Use Credit Card within the Limit

Don’t use your credit card to its fullest limit. Keep in mind 30-70 rule and try to maintain your credit utilization percentage under 30 percent.

When you cross the CUR above 30 percent limit, make the repayment before bill generation date to avoid reporting of higher CUR to credit rating agencies.

Do not use credit card until you repay the outstanding balance of your card.

Make repayment in full

Make sure that you repay the outstanding balance or credit card bill in full every month.
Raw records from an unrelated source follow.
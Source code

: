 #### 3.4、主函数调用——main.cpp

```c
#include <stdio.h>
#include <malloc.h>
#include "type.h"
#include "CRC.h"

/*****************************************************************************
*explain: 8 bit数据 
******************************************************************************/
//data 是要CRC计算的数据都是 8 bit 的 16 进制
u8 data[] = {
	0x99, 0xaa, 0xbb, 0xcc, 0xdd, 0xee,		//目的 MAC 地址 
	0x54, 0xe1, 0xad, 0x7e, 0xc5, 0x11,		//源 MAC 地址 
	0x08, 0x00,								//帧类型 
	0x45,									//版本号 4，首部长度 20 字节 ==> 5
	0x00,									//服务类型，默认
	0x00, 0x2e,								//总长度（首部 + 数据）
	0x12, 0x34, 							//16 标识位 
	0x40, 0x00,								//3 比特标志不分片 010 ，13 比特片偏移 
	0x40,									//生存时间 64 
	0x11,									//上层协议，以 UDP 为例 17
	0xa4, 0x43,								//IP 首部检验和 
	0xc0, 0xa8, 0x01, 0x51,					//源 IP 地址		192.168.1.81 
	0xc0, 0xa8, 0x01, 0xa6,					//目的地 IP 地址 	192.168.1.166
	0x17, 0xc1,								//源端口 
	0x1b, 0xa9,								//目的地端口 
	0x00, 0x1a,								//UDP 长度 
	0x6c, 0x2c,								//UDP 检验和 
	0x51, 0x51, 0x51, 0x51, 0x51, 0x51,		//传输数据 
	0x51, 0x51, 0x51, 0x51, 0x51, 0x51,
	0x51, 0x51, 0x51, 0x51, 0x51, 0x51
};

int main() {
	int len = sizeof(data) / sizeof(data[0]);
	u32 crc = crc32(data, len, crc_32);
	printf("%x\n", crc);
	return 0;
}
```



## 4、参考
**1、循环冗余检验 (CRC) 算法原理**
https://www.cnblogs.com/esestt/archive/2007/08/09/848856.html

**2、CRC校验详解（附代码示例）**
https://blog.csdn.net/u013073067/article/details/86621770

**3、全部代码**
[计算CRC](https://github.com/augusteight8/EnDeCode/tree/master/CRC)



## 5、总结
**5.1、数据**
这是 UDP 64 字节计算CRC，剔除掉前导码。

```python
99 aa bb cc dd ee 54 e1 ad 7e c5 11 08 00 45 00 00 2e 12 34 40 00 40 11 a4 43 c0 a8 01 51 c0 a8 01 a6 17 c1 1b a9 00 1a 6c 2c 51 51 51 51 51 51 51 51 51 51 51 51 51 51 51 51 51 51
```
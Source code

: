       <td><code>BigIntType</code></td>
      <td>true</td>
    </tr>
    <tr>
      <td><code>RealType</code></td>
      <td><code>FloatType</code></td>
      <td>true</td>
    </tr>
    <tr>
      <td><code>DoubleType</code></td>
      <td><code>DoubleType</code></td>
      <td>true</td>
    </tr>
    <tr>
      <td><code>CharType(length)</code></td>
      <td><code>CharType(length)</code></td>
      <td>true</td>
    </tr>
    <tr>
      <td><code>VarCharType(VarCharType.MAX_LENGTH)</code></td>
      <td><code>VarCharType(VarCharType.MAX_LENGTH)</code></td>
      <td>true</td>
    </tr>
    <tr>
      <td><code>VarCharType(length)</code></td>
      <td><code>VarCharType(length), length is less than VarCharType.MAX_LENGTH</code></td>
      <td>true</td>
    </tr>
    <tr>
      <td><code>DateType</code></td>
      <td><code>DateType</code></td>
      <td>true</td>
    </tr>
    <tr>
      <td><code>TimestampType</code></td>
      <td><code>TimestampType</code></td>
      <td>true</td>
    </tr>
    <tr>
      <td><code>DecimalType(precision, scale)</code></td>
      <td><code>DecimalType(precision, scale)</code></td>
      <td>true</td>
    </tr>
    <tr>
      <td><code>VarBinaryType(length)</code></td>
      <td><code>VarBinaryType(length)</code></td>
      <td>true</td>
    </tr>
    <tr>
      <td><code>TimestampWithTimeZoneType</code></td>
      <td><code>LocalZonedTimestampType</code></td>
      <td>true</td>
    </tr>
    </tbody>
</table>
If you keep the outstanding bill due it may lead to higher credit utilization ratio thereby hurting your credit score.

Repayment of full amount of debt every month will help you to achieve lower credit utilization ratio below 30 percent.

Increase Credit Limit

Seeing your good credit card habits, banks or financial institution may offer your higher credit card limit. Grab this opportunity to get higher credit card limit. Increased credit limit helps you to get a low credit utilization ratio if you don’t increase your credit card spends.

You may also approach your bank to increase credit card limit.

Apply for new credit card

If you apply for a new credit card and get approval. You get an additional credit card which can be used in case in case you surpass 30 percent limit of credit utilization ratio on your primary card.

But having too many cards can negatively impact your score. So before applying, always assess your financial ability.

Pay Credit Card Dues Twice in a Month

Usually, we pay the credit card outstanding bill once in a month on due date. But if you really want to reduce the credit utilization ratio you can consider making repayment twice in a month, which helps you to bring down the outstanding balance below 30 percent threshold.

Frequently Asked Questions (FAQs) on Credit Utilization Ratio

Does credit utilization ratio matter even if I pay in full every month?

Yes. Even if you pay off your credit card due in full, it doesn’t mean 0 percent credit utilization. It is not necessary that credit card issuers report only when your bill is 0. Most of the institution report to credit rating agencies on bill generation date.

If you pay the outstanding balance before bill generation date, then it is likely that it will not get reported to credit agencies.

What is a good credit utilization ratio?

Ideally, it is 30 percent. But try to keep it as low as possible as it directly impact your credit score.

How long does credit utilization ratio affect credit score?

A high credit utilization ratio for one month does not hurt credit score for long term. Credit score get improved, once a new lower outstanding balance is reported.

How do I keep credit utilization ratio at the lowest?

You can follow some simple ways we discussed above to reduce the credit utilization ratio – use credit card within 30 percent of the available limit, increase credit card limit, apply for new credit card, pay credit card bill twice in a month.

I have used 75 percent of the available limit on credit card, will it affect my credit score?

Yes, it reflects a high credit utilization ratio which is bad for your credit score. To lower it, you can make repayment before bill due date.